Perhaps the most important of these connections, though, was that of Varda with her fellow filmmaker and husband, Jacques Demy. Known for his candy-colored musicals The Umbrellas of Cherbourg (1964) and The Young Girls of Rochefort (1967), Demy was the central figure in Varda’s life and late-career art. Varda and Demy remained together up through the late seventies when Demy— who, like Varda, was bisexual—separated from Varda for several years. They would reunite in the late 1980s when Demy was dying from complications from AIDS, and much of Varda’s career after her husband’s death was devoted to filmic memorials of his life and to the restoration and appreciation of Demy’s films.
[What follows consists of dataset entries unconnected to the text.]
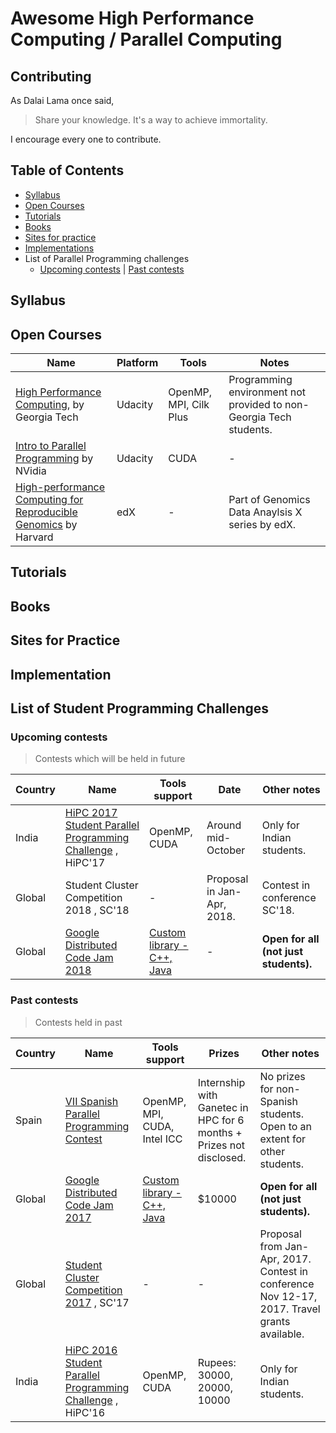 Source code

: # Awesome High Performance Computing / Parallel Computing

## Contributing
As Dalai Lama once said,
> Share your knowledge. It's a way to achieve immortality.

I encourage every one to contribute.

## Table of Contents

* [Syllabus](#syllabus)
* [Open Courses](#open-courses)
* [Tutorials](#tutorials)
* [Books](#books)
* [Sites for practice](#sites-for-implementation)
* [Implementations](#implementation)  
* List of Parallel Programming challenges
	* [Upcoming contests](#upcoming-contests) | [Past contests](#past-contests)

## Syllabus

## Open Courses
Name	| Platform	| Tools	| Notes	|
--------|---------------|-------|-------|
| [High Performance Computing](https://in.udacity.com/course/high-performance-computing--ud281), by Georgia Tech | Udacity	| OpenMP, MPI, Cilk Plus	| Programming environment not provided to non-Georgia Tech students. |
| [Intro to Parallel Programming](https://in.udacity.com/course/intro-to-parallel-programming--cs344) by NVidia	| Udacity	| CUDA	| - |
| [High-performance Computing for Reproducible Genomics](https://www.edx.org/course/high-performance-computing-reproducible-harvardx-ph525-6x-0) by Harvard | edX	| -	| Part of Genomics Data Anaylsis X series by edX.	|

## Tutorials

## Books

## Sites for Practice

## Implementation

## List of Student Programming Challenges

### Upcoming contests
> Contests which will be held in future

| Country       | Name          | Tools support | Date        | Other notes   |
----------------|---------------|---------------|---------------|---------------|
| India         | [HiPC 2017 Student Parallel Programming Challenge](http://www.hipc.org/) , HiPC'17	| OpenMP, CUDA  | Around mid-October   | Only for Indian students.	|
| Global        | Student Cluster Competition 2018 , SC'18 | -         | Proposal in Jan-Apr, 2018.	| Contest in conference SC'18.	| 
| Global        | [Google Distributed Code Jam 2018](https://code.google.com/codejam/)  | [Custom library - C++, Java](https://code.google.com/codejam/resources/quickstart-guide#dcj)  | -	| **Open for all (not just students).**        |

### Past contests
> Contests held in past

| Country	| Name		| Tools support	| Prizes	| Other notes	| 
----------------|---------------|---------------|---------------|---------------|
| Spain		| [VII Spanish Parallel Programming Contest](http://luna.inf.um.es/2017/index.php)	| OpenMP, MPI, CUDA, Intel ICC	| Internship with Ganetec in HPC for 6 months + Prizes not disclosed.	 | No prizes for non-Spanish students. Open to an extent for other students.	|
| Global	| [Google Distributed Code Jam 2017](https://code.google.com/codejam/)	| [Custom library - C++, Java](https://code.google.com/codejam/resources/quickstart-guide#dcj)	| $10000 | **Open for all (not just students).**	|
| Global	| [Student Cluster Competition 2017](http://sc17.supercomputing.org/studentssc/student-cluster-competition/) , SC'17	| -	 | -	 | Proposal from Jan-Apr, 2017. Contest in conference Nov 12-17, 2017. Travel grants available.	|  
| India		| [HiPC 2016 Student Parallel Programming Challenge](http://www.hipc.org/hipc2016/prog-challenge.php) , HiPC'16	| OpenMP, CUDA	| Rupees: 30000, 20000, 10000	| Only for Indian students.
It is tempting to retroactively read something of Varda’s nonnormative relationship with Demy onto the film’s somewhat pessimistic view of an open marriage. To give into such a temptation, though, seems as dangerous as the central temptation that the film dramatizes. Both Varda the feminist and Varda the modernist ask us to suspend our quest for allegory in Le Bonheur. Instead, our task as viewers is to enlarge our tolerance for ambiguity in both the cinema and in those whom we love most. That and, of course, to have more picnics.